DC GOVERNMENT ACTUALLY SCORES A WIN - Though it will make its denunciation of Rand Paul on official letterhead that much less potent. Bridget Bowman: "District of Columbia Mayor Muriel Bowser and the D.C. Council scored a victory Wednesday in the ongoing court case surrounding a law granting D.C. more control over its local budget. On the same day the D.C. Council debated the District’s budget, the U.S. Court of Appeals for the District of Columbia Circuit granted Bowser’s motion to dismiss the case’s appeal, which centered around a dispute between the D.C. Council and Bowser’s predecessor, Vincent Gray. Gray believed that the Budget Autonomy Act was illegal, pitting him against the D.C. Council in court. But since Bowser believes it is legal, the court ruled that the case is moot. For some activists and D.C. officials, the decision means the act could take effect this year. Bowser lauded the decision as the 'biggest victory for District autonomy' since the end of the congressionally established financial control board that governed the District in the late 1990s." [Roll Call]

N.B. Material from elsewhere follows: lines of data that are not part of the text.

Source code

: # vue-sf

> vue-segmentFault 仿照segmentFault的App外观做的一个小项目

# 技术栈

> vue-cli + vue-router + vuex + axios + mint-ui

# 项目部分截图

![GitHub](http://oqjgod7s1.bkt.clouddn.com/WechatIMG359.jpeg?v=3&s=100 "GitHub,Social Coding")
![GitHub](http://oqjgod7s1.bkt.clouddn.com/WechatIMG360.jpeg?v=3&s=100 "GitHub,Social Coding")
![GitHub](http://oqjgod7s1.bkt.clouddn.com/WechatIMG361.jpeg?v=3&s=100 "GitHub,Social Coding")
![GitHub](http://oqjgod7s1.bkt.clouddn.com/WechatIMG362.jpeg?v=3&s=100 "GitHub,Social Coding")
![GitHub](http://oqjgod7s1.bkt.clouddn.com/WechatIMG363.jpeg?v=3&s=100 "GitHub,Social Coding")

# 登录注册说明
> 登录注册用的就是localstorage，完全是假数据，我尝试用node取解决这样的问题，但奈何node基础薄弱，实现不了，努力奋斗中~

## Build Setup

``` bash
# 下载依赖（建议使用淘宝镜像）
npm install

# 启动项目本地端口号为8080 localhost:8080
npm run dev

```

BECAUSE YOU'VE READ THIS FAR - Here's a cat singing "If You're Happy and You Know It."

IS YOU IS OR IS YOU AIN'T MY CONSTITUENCY, GAY MARRIAGE EDITION - "Your Honor, every one of these letters is addressed to Ruth Bader Ginsburg. The Post Office has delivered them. Therefore the Post Office Department, a branch of the Federal Government, recognizes that children hate gay people." Paige Lavender: "Roy Moore, the chief justice of Alabama's Supreme Court, said he thinks U.S. Supreme Court Justices Ruth Bader Ginsburg and Elena Kagan should be impeached because they've officiated same-sex marriages. In an interview with Family Research Council President Tony Perkins, Moore suggested Congress should do something about Ginsburg and Kagan. 'We have justices on the Supreme Court right now who have actually performed same-sex marriages, Ginsburg and Kagan,' Moore said, according to audio posted by Right Wing Watch. Moore pointed out that Ginsburg just officiated a same-sex marriage earlier this month, and during the ceremony, placed an added emphasis on the word 'Constitution.' 'Congress should do something about this,' Moore added, arguing Ginsburg is 'violating federal rules' set for justices." [HuffPost]

COMFORT FOOD

- Dog does trick.

- The "Game of Thrones" cast sings "I'm So Excited."

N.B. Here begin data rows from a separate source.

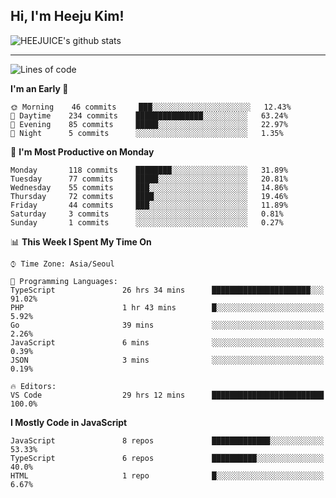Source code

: ## Hi, I'm Heeju Kim!

![HEEJUICE's github stats](https://github-readme-stats.vercel.app/api?username=HEEJUICE&show_icons=true)

---
<!--START_SECTION:waka-->
![Lines of code](https://img.shields.io/badge/From%20Hello%20World%20I%27ve%20Written-12.8%20million%20lines%20of%20code-blue)

**I'm an Early 🐤** 

```text
🌞 Morning    46 commits     ███░░░░░░░░░░░░░░░░░░░░░░   12.43% 
🌆 Daytime    234 commits    ███████████████░░░░░░░░░░   63.24% 
🌃 Evening    85 commits     █████░░░░░░░░░░░░░░░░░░░░   22.97% 
🌙 Night      5 commits      ░░░░░░░░░░░░░░░░░░░░░░░░░   1.35%

```
📅 **I'm Most Productive on Monday** 

```text
Monday       118 commits    ████████░░░░░░░░░░░░░░░░░   31.89% 
Tuesday      77 commits     █████░░░░░░░░░░░░░░░░░░░░   20.81% 
Wednesday    55 commits     ███░░░░░░░░░░░░░░░░░░░░░░   14.86% 
Thursday     72 commits     ████░░░░░░░░░░░░░░░░░░░░░   19.46% 
Friday       44 commits     ███░░░░░░░░░░░░░░░░░░░░░░   11.89% 
Saturday     3 commits      ░░░░░░░░░░░░░░░░░░░░░░░░░   0.81% 
Sunday       1 commits      ░░░░░░░░░░░░░░░░░░░░░░░░░   0.27%

```


📊 **This Week I Spent My Time On** 

```text
⌚︎ Time Zone: Asia/Seoul

💬 Programming Languages: 
TypeScript               26 hrs 34 mins      ██████████████████████░░░   91.02% 
PHP                      1 hr 43 mins        █░░░░░░░░░░░░░░░░░░░░░░░░   5.92% 
Go                       39 mins             ░░░░░░░░░░░░░░░░░░░░░░░░░   2.26% 
JavaScript               6 mins              ░░░░░░░░░░░░░░░░░░░░░░░░░   0.39% 
JSON                     3 mins              ░░░░░░░░░░░░░░░░░░░░░░░░░   0.19%

🔥 Editors: 
VS Code                  29 hrs 12 mins      █████████████████████████   100.0%

```

**I Mostly Code in JavaScript** 

```text
JavaScript               8 repos             █████████████░░░░░░░░░░░░   53.33% 
TypeScript               6 repos             ██████████░░░░░░░░░░░░░░░   40.0% 
HTML                     1 repo              █░░░░░░░░░░░░░░░░░░░░░░░░   6.67%

```



<!--END_SECTION:waka-->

- Why sidewalk cafe chalkboards got so cheeky.

TWITTERAMA

@timothypmurphy: FIFA needs a leader who can put this mess behind them. Smart. Respected. Business-savvy. Tan? FIFA needs a turnaround.

Mitt.

@nickconfessore: First they came for Charles Johnson, and I said nothing, because not everything is a slippery slope and the guy's just awful.

@Yair_Rosenberg: From what I understand from the news, Americans are no longer content to simply mock soccer and are now arresting everyone responsible.